Exercise >>
Using the entries below, output each line exactly from the first through the one that contains "## 2.7、事件监听".

BEGIN Record excerpts

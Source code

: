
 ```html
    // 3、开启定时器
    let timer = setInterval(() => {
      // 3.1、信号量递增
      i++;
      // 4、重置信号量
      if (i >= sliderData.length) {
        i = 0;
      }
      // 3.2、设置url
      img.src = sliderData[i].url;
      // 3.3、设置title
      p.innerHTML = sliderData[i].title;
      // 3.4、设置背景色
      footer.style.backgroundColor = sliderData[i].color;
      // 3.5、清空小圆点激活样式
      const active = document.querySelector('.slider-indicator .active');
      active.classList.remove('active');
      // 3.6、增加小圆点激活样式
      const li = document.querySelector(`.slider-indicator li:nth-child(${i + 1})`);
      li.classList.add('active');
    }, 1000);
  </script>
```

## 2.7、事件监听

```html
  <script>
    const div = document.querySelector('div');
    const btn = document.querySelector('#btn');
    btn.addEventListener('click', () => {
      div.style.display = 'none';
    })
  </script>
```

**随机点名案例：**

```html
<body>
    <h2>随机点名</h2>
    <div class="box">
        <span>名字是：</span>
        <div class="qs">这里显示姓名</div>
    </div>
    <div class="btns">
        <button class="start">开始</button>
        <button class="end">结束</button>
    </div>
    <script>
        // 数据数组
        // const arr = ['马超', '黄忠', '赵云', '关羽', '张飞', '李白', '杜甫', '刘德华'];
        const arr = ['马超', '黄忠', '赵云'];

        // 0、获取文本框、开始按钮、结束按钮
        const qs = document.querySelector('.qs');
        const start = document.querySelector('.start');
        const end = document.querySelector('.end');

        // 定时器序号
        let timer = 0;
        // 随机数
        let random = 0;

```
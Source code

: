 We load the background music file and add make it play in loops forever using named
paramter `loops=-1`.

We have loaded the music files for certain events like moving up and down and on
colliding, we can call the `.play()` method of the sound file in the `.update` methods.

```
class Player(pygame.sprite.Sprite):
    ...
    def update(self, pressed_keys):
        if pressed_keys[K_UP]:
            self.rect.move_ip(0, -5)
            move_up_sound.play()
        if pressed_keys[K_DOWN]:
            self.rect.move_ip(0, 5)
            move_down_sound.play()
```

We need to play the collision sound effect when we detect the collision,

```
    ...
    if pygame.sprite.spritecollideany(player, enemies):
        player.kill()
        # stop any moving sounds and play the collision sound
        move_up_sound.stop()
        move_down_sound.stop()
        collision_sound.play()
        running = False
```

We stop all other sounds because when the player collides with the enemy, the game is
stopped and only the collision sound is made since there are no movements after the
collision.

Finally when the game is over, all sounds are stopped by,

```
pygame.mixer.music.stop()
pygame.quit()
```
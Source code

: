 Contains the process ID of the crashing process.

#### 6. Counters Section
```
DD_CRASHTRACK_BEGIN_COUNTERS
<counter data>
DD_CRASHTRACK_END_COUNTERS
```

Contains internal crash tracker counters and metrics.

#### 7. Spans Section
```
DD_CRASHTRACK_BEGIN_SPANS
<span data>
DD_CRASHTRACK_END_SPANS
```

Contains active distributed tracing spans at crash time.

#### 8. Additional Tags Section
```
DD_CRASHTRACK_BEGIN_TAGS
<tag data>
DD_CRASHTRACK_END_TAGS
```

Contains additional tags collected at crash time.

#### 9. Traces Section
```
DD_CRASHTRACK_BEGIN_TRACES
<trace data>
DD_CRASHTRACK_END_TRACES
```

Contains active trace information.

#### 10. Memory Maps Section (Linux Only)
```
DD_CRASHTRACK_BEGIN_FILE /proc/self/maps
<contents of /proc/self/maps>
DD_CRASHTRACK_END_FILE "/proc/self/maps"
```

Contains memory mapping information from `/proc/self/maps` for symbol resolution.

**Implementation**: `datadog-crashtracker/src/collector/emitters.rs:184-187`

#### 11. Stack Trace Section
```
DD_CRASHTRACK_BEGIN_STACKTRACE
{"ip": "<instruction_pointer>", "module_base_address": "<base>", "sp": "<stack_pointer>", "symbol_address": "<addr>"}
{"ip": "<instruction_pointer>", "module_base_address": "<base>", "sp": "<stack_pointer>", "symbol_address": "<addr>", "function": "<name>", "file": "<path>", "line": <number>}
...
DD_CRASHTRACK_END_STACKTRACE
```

END Record excerpts

Finished task >>
Source code

:
 ```html
    // 3、开启定时器
    let timer = setInterval(() => {
      // 3.1、信号量递增
      i++;
      // 4、重置信号量
      if (i >= sliderData.length) {
        i = 0;
      }
      // 3.2、设置url
      img.src = sliderData[i].url;
      // 3.3、设置title
      p.innerHTML = sliderData[i].title;
      // 3.4、设置背景色
      footer.style.backgroundColor = sliderData[i].color;
      // 3.5、清空小圆点激活样式
      const active = document.querySelector('.slider-indicator .active');
      active.classList.remove('active');
      // 3.6、增加小圆点激活样式
      const li = document.querySelector(`.slider-indicator li:nth-child(${i + 1})`);
      li.classList.add('active');
    }, 1000);
  </script>
```

## 2.7、事件监听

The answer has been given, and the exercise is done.